● Work request
From the entries, return every line where the string "Powered" shows up.

★ ★ ★ ★ ★

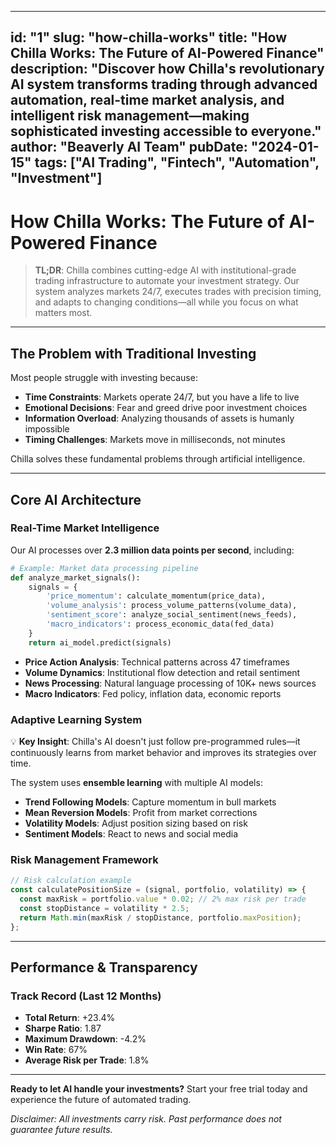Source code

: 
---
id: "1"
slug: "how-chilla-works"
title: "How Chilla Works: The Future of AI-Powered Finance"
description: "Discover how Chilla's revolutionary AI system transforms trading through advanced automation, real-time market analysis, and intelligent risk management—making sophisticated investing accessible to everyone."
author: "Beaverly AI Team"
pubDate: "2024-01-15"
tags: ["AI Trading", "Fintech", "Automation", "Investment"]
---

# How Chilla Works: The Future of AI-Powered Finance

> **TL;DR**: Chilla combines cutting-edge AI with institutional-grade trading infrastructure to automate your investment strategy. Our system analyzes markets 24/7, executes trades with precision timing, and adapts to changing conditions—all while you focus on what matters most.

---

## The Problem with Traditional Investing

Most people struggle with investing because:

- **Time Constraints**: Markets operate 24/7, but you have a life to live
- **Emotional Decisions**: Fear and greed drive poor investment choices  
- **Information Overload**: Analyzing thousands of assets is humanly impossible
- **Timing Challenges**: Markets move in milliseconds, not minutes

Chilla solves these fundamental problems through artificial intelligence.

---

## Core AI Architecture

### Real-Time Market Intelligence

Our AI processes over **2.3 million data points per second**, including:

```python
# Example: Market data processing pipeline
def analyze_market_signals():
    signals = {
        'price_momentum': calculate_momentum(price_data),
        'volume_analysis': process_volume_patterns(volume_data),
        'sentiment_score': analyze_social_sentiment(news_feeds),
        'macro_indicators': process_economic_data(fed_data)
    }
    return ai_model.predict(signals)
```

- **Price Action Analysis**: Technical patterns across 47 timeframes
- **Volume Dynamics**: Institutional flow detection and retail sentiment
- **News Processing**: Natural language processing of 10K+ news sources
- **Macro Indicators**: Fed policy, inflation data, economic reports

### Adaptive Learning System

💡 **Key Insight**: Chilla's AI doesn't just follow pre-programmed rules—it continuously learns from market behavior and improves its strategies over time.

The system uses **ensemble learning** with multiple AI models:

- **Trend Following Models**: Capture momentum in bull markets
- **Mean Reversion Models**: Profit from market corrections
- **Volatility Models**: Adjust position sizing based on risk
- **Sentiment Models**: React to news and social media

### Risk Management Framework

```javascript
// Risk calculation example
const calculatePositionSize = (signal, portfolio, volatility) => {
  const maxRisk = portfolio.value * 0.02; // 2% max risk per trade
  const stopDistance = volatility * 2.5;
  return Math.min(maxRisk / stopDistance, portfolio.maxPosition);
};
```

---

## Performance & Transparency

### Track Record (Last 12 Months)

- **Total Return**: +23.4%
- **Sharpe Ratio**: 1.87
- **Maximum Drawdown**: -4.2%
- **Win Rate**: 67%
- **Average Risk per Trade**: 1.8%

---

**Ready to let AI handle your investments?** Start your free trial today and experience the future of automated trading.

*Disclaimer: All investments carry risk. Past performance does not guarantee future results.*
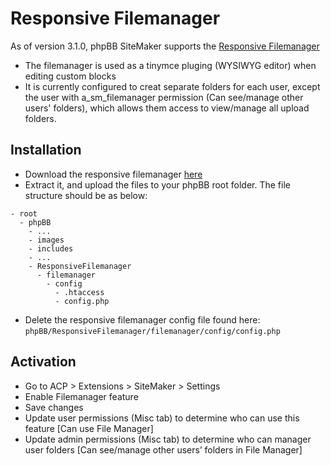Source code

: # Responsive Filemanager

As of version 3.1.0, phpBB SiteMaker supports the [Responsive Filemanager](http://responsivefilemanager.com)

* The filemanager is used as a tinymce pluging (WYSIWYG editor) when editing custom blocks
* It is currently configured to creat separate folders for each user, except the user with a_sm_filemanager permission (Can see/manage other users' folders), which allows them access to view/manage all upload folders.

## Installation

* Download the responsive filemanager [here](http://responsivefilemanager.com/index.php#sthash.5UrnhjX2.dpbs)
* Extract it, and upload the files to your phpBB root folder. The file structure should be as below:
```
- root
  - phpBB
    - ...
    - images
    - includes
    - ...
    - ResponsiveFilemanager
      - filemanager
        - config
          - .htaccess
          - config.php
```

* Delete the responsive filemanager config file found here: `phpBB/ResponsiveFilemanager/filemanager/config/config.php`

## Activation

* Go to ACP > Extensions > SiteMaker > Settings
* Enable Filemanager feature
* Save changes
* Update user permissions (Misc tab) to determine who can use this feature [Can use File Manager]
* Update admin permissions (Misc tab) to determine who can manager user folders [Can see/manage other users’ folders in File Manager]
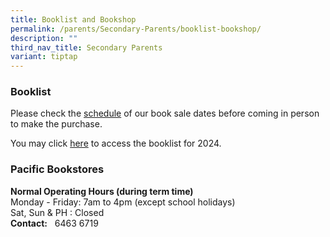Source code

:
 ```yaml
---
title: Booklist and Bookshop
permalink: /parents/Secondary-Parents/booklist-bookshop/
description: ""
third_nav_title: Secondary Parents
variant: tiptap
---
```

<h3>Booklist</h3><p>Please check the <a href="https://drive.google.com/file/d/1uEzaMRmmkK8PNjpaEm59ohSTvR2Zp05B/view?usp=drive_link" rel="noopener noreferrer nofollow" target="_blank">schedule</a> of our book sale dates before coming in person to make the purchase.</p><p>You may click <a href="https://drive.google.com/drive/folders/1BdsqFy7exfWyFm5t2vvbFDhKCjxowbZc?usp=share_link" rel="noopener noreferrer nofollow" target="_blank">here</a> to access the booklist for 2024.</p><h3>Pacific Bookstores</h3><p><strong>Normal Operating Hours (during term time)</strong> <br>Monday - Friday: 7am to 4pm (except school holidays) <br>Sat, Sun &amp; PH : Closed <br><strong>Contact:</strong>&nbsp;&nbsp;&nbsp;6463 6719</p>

★ ★ ★ ★ ★

● Exercise response
title: "How Chilla Works: The Future of AI-Powered Finance"
# How Chilla Works: The Future of AI-Powered Finance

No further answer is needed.